The cave, also known as the Ibrahimi Mosque, is a monumental Herodian building in the old city of Hebron (Al-Khalil), a holy place for both Muslims and Jews.16 For more than twenty years, under the formal sovereignty of the Islamic Waqf, controlled and maintained by the Israeli authorities, the shrine has been divided for separate use by both religions according to a strict set of protocols.17 Jews have access only to its southern halls, while Muslims are restricted to its northern part. For twenty days each year known as ‘exceptions’, however, on the occasion of important Jewish and Muslim holy days and under close military inspection, the site changes hands for twenty-four hours, enabling each side to have full use of the cave. In a matter of hours the Jewish or Muslim chambers are cleared of all artifacts and stand vacant for a few moments before their temporary occupants bring in their own objects and turn the emptied rooms into a mosque or a synagogue.

The temporary evacuations of the cave are the product of a forced and regulated Status Quo that ensures religious coexistence. In these swift and carefully choreographed transformations, simple objects such as plastic chairs and carpets are used, just like the elements of a stage set, as ideological agents to define a momentary identity for this ancient monolithic container. Thus, the sensitive question of land appropriation in the name of religion is analyzed by means of artifacts and repeated gestures performed to demarcate a territory.

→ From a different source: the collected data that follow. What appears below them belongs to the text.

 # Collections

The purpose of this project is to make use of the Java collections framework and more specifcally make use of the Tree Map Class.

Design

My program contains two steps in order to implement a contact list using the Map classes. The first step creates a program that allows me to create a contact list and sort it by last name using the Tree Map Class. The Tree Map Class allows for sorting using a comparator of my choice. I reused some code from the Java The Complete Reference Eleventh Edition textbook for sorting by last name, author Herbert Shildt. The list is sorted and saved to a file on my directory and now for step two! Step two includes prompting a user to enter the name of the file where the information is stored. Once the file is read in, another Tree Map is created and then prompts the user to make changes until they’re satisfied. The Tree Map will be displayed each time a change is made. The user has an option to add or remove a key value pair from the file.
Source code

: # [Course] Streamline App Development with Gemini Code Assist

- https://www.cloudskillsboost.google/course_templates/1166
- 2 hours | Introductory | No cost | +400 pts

Nira Pereg, ABRAHAM ABRAHAM SARAH SARAH, 2012. Video still.
The Cave of the Patriarchs, Hebron / Al-Khalil.
Courtesy of the artist

Architecture of the Meantime

The investigation of contested holy sites, beyond its relevance at any given time in history, reveals programmatic spatial phenomena that suggest alternatives to the antagonism within such places. Relevant to this study is Monk’s notion that “architecture […] presents itself as a cipher of history. […] Architecture itself assembles and reassembles the constellation of possible positions actually assumed by participants in this conflict.”18

This type of observation demands that we pay full attention to the processes, decisions, and actions through which monumental sites are shaped. It considers not only the instrumental use of architecture to lay claims in conflicts but also its capacity to negotiate between different identities in space. More important, it allows one to look at architectural phenomena beyond pragmatism, methods, order, form, material, and style, beyond the immutable and perpetual medium it usually stands for. Within the practices of places thousands of years old, it adheres to another concept that embodies constant change: the architecture of the meantime.

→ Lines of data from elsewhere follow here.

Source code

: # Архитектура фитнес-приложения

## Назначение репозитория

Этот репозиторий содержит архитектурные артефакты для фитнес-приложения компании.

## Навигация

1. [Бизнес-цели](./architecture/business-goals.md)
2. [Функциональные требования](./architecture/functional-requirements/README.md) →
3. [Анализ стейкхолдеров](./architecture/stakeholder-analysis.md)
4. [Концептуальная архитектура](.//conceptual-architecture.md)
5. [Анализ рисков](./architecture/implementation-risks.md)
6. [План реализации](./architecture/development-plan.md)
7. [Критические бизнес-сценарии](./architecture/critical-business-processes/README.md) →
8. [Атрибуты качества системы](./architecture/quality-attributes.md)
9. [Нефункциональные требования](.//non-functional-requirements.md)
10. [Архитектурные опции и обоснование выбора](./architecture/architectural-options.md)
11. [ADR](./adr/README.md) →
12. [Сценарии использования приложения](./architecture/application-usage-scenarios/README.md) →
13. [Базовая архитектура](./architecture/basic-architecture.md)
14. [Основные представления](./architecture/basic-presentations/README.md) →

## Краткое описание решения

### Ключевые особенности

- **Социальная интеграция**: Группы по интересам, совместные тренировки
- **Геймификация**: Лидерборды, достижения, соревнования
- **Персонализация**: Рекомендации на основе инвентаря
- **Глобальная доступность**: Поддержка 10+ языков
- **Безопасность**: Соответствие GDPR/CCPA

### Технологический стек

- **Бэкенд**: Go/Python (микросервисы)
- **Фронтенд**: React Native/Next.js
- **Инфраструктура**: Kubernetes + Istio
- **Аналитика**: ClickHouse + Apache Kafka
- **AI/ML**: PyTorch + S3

*This article is based on our book In Statu Quo: Structures of Negotiation (Berlin: Hatje Cantz, 2018), published in conjunction with the Israeli Pavilion at the 16th International Architecture Exhibition, La Biennale di Venezia 2018.

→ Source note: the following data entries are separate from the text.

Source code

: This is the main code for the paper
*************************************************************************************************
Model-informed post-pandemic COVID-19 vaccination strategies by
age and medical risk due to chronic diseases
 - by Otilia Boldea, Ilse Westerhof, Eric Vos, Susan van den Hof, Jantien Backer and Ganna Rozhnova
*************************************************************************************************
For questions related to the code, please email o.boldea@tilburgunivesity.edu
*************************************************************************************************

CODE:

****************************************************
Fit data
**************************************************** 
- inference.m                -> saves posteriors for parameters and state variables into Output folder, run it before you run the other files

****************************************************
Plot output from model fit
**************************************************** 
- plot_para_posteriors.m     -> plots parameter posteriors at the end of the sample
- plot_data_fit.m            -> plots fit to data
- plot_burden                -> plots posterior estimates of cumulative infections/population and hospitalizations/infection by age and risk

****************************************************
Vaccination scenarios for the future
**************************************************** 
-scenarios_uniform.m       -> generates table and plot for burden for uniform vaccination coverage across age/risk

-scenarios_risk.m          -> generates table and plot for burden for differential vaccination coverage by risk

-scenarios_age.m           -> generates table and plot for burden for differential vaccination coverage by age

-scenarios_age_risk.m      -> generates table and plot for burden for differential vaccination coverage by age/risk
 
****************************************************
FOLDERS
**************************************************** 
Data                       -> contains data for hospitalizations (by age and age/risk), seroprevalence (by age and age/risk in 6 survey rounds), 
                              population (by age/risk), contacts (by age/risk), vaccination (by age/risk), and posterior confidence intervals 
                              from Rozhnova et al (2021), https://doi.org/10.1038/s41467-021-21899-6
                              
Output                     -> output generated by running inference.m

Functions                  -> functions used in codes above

1. Ofri Ilany, ‘The Crisis of the Secular’, in In Statu Quo: Structures of Negotiation, ed. Ifat Finkelman, Deborah Pinto Fdeda, Oren Sagiv, and Tania Coen-Uzzielli (Berlin: Hatje Cantz, 2018), p. 40.

2. Ibid

3. Alona Nitzan-Shiftan, ‘The Agency of Architecture in Sacred Places’, in Finkelman et al., In Statu Quo, p. 22.

4. The term status quo is the nominal form of the Latin prepositional phrase in statu quo res erant ante bellum, literally, ‘in the state in which things were before the war’.

5. In the introduction to Futurability: The Age of Impotence and the Horizon of Possibility (London: Verso, 2017), the philosopher Franco ‘Bifo’ Berardi claims that we are witnessing the breakdown of the modern world order, as based on the logic of time, labor, and value accumulation. What is destined to replace it, according to Berardi, seems like ‘madness,’ but he adds,‘If we reduce madness to a marginal, unavoidable disturbance that must be managed, …we miss the point. Madness should not be seen as an accident to hide or to fix. Madness is the background of evolution, the chaotic matter that we are modelling and transforming into a provisional order.’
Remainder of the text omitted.